[Stored entries]
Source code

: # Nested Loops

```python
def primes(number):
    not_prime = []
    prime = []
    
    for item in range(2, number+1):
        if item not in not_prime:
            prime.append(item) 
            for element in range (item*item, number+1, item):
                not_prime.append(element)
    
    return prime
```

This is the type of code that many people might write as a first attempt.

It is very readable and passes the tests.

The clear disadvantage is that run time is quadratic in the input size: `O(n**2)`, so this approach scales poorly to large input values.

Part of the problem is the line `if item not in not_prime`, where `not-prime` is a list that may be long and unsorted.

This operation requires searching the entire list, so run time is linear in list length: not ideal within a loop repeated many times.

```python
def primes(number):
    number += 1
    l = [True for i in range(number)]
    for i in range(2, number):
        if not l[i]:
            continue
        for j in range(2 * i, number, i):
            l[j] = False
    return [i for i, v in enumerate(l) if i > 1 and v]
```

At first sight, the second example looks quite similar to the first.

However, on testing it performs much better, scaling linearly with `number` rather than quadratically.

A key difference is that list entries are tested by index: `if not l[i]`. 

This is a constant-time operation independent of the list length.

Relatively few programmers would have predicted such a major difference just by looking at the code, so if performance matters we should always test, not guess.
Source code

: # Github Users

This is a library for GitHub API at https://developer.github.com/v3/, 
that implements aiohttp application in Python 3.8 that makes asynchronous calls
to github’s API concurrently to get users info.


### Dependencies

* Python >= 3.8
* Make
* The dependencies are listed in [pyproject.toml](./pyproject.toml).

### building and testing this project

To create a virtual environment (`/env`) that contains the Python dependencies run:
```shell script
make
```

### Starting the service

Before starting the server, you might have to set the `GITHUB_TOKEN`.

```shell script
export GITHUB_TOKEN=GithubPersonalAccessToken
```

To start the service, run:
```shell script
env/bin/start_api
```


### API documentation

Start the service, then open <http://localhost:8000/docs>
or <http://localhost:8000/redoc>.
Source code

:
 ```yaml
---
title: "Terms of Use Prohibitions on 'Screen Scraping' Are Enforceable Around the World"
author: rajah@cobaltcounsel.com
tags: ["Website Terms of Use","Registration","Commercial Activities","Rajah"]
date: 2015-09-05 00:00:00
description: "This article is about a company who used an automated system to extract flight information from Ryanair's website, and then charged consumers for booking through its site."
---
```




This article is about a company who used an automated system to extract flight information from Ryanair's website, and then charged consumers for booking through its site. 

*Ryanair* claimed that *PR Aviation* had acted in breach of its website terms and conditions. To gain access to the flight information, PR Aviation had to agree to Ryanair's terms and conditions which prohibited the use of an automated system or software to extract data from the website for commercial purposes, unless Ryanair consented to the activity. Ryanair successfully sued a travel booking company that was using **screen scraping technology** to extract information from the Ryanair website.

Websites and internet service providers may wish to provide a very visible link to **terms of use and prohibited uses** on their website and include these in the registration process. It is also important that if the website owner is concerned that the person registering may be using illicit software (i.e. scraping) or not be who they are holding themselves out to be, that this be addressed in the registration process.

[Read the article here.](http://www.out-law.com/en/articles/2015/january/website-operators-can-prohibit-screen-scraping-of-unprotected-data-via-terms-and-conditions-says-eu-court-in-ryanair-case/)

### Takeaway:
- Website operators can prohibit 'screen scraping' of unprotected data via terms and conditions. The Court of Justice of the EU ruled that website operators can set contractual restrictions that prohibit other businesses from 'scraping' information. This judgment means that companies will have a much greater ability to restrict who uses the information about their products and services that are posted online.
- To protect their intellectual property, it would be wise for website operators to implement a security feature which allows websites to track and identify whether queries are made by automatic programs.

## Task to complete
Copy the lines of the data above exactly as written, beginning with the line containing "### Starting the service" and ending with the line containing "the Ryanair website.", and leave out all other lines.

## Task answer
### Starting the service

Before starting the server, you might have to set the `GITHUB_TOKEN`.

```shell script
export GITHUB_TOKEN=GithubPersonalAccessToken
```

To start the service, run:
```shell script
env/bin/start_api
```


### API documentation

Start the service, then open <http://localhost:8000/docs>
or <http://localhost:8000/redoc>.
Source code

:
 ```yaml
---
title: "Terms of Use Prohibitions on 'Screen Scraping' Are Enforceable Around the World"
author: rajah@cobaltcounsel.com
tags: ["Website Terms of Use","Registration","Commercial Activities","Rajah"]
date: 2015-09-05 00:00:00
description: "This article is about a company who used an automated system to extract flight information from Ryanair's website, and then charged consumers for booking through its site."
---
```




This article is about a company who used an automated system to extract flight information from Ryanair's website, and then charged consumers for booking through its site. 

*Ryanair* claimed that *PR Aviation* had acted in breach of its website terms and conditions. To gain access to the flight information, PR Aviation had to agree to Ryanair's terms and conditions which prohibited the use of an automated system or software to extract data from the website for commercial purposes, unless Ryanair consented to the activity. Ryanair successfully sued a travel booking company that was using **screen scraping technology** to extract information from the Ryanair website.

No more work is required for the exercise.